Cuiabá tenta manter cobrança de contribuição de iluminação pública

O município de Cuiabá ajuizou reclamação, no Supremo Tribunal Federal, contra ato da Justiça Federal no estado. A Justiça suspendeu a exigibilidade de cobrança da contribuição para custeio de serviços de iluminação pública (CIP).

O município requer que seja suspensa tutela antecipada concedida em Ação Civil Pública ajuizada pela seccional da OAB junto à 5ª Vara Federal, em Mato Grosso, bem como o curso do processo. Alternativamente, requer a remessa da ação ao Supremo.

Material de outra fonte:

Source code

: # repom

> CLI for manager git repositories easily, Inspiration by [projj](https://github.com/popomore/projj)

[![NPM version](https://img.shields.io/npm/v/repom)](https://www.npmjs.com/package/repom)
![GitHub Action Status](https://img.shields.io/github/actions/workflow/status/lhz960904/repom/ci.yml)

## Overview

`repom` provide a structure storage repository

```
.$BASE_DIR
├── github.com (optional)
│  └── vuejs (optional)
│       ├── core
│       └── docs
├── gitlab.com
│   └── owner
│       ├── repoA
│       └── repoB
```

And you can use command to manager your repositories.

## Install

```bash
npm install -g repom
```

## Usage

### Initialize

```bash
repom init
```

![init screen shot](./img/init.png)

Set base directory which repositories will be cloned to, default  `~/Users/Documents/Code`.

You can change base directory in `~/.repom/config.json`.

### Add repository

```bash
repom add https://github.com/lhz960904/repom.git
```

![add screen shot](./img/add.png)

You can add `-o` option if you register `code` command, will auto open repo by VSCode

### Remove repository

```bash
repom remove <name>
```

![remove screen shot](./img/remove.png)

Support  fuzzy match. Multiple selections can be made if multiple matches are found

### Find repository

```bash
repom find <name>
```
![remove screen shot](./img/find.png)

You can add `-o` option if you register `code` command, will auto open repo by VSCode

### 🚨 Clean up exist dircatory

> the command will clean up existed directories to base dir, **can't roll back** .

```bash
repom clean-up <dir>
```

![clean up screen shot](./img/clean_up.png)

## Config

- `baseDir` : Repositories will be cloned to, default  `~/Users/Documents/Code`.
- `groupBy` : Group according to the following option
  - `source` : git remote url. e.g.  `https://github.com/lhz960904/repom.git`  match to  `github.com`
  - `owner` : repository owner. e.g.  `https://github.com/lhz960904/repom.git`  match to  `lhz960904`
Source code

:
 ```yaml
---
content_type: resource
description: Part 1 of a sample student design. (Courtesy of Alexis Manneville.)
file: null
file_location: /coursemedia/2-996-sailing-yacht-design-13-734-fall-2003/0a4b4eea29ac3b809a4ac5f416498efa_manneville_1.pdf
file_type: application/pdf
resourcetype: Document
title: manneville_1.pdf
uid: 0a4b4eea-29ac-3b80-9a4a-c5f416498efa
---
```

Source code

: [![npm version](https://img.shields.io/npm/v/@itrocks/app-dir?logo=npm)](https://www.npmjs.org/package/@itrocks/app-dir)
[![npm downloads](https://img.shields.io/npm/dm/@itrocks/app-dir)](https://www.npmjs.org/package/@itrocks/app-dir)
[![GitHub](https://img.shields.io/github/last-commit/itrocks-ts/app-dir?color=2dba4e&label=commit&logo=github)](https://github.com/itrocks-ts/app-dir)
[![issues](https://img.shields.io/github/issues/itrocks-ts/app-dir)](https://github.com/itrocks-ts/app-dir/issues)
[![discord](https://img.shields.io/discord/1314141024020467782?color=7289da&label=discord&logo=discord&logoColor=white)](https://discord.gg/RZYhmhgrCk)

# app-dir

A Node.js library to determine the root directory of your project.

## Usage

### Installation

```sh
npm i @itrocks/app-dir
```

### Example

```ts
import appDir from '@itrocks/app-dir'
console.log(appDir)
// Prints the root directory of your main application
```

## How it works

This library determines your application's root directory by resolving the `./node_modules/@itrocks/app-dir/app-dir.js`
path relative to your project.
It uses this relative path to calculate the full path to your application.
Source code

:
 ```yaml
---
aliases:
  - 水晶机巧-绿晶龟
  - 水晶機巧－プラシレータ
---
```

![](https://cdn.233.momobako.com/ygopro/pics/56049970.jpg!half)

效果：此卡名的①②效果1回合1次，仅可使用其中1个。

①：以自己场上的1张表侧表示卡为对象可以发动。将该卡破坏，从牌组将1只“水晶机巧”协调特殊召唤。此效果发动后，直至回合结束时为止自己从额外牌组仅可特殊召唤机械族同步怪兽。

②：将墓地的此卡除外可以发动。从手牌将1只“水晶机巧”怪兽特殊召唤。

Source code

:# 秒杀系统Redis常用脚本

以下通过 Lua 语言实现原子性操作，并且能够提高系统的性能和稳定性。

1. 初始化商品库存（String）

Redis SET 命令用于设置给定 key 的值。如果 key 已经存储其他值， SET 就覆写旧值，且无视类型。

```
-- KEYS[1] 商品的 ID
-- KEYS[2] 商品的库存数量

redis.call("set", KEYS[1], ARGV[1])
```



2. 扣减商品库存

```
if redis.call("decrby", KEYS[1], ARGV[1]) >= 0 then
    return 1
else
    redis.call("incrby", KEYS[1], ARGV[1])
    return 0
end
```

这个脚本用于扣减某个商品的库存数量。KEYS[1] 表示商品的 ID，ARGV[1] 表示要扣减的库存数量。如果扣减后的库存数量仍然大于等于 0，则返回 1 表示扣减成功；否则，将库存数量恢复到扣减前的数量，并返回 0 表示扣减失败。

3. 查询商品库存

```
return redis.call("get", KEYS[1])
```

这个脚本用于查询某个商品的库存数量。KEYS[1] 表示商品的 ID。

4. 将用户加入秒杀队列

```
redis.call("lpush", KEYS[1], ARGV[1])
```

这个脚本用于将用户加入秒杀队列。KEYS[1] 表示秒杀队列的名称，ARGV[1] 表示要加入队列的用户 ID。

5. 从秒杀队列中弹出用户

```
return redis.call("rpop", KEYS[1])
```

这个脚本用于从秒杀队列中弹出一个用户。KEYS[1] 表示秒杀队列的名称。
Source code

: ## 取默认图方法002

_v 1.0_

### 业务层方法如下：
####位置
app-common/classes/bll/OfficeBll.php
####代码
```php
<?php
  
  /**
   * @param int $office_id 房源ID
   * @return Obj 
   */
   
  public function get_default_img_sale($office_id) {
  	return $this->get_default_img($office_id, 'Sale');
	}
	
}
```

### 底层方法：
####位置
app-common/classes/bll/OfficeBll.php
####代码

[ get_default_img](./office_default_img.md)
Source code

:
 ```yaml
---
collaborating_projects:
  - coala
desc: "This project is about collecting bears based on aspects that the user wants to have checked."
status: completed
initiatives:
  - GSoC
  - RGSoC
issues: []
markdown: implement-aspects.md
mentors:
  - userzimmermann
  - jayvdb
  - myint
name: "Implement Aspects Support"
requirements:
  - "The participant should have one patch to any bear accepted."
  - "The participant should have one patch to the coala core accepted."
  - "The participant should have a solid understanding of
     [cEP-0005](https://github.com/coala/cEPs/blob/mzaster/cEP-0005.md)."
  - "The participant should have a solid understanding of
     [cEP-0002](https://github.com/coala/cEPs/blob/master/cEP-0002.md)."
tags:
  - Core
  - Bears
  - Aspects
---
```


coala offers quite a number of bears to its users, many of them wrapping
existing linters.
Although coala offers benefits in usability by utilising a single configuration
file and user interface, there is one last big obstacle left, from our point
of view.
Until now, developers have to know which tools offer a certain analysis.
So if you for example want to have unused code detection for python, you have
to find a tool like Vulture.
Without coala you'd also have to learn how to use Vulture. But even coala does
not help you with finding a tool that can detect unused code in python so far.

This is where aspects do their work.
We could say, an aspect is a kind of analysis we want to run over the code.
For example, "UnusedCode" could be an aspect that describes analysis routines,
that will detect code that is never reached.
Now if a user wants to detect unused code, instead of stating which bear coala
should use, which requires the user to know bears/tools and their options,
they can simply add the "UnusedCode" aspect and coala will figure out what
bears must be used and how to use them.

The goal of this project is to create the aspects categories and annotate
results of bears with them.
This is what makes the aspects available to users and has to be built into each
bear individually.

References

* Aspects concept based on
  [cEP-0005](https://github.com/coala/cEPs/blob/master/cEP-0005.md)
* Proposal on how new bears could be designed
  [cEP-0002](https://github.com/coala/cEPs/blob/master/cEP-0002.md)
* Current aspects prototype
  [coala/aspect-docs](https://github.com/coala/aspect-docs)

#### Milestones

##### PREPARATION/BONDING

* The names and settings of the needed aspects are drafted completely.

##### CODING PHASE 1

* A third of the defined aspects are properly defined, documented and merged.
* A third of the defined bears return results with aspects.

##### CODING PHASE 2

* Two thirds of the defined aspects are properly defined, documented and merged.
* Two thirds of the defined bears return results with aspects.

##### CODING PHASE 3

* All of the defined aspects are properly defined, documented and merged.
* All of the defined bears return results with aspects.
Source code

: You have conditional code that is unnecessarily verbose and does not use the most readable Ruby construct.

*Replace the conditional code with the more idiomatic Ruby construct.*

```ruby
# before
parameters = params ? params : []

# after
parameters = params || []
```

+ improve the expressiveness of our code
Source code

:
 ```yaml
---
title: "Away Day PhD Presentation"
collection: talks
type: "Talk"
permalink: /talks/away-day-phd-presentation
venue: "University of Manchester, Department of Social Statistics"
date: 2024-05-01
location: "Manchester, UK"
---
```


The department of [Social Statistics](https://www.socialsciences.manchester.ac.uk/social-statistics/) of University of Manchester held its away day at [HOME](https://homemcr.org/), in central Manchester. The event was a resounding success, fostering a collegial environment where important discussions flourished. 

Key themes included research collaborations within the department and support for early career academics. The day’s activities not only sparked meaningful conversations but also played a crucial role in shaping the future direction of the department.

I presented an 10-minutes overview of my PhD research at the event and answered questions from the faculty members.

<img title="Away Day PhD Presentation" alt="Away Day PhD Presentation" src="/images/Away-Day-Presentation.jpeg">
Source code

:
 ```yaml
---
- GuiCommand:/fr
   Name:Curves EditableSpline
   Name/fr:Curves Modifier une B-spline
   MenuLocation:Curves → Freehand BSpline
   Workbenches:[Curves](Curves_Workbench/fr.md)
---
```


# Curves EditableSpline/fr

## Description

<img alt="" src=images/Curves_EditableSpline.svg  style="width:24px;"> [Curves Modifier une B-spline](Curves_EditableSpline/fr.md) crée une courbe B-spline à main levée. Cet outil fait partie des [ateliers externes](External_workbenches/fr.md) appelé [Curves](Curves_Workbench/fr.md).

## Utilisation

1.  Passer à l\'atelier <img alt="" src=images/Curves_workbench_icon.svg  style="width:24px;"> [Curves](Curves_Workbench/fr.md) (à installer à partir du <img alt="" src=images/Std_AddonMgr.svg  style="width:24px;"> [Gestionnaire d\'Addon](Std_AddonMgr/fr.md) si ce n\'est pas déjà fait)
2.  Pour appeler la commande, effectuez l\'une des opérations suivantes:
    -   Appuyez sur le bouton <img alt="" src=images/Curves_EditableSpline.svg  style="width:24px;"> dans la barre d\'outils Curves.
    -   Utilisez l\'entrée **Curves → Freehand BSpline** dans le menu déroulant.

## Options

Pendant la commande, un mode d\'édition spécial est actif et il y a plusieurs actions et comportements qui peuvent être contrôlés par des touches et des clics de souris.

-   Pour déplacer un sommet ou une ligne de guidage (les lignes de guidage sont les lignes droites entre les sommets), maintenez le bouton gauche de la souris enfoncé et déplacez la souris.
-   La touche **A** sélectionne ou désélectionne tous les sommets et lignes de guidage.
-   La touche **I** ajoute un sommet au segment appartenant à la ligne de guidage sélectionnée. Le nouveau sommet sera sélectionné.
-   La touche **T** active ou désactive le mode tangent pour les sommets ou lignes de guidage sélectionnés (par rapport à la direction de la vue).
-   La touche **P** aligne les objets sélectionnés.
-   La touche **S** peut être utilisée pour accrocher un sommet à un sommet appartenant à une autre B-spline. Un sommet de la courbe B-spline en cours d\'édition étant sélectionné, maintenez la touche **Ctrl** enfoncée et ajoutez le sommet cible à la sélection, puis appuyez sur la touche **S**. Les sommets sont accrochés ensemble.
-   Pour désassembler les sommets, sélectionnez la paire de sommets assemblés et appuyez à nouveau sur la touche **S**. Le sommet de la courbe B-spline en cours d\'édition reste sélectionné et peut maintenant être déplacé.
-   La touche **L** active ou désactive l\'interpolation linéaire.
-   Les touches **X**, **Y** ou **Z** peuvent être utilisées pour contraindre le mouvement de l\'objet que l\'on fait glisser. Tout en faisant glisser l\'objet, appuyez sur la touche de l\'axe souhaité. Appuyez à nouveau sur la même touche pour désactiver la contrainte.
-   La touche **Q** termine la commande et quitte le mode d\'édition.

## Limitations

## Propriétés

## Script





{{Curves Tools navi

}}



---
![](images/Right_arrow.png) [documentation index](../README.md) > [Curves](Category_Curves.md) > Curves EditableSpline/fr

A reclamação da prefeitura municipal de Cuiabá contesta a legitimidade da OAB-MT para propor ações destinadas a suspender a cobrança de tributos a serem pagos por contribuintes que não sejam seus associados. Contesta, também, como inadequada, a utilização da ação civil pública com o fim de requerer a declaração de inconstitucionalidade de disposições legais.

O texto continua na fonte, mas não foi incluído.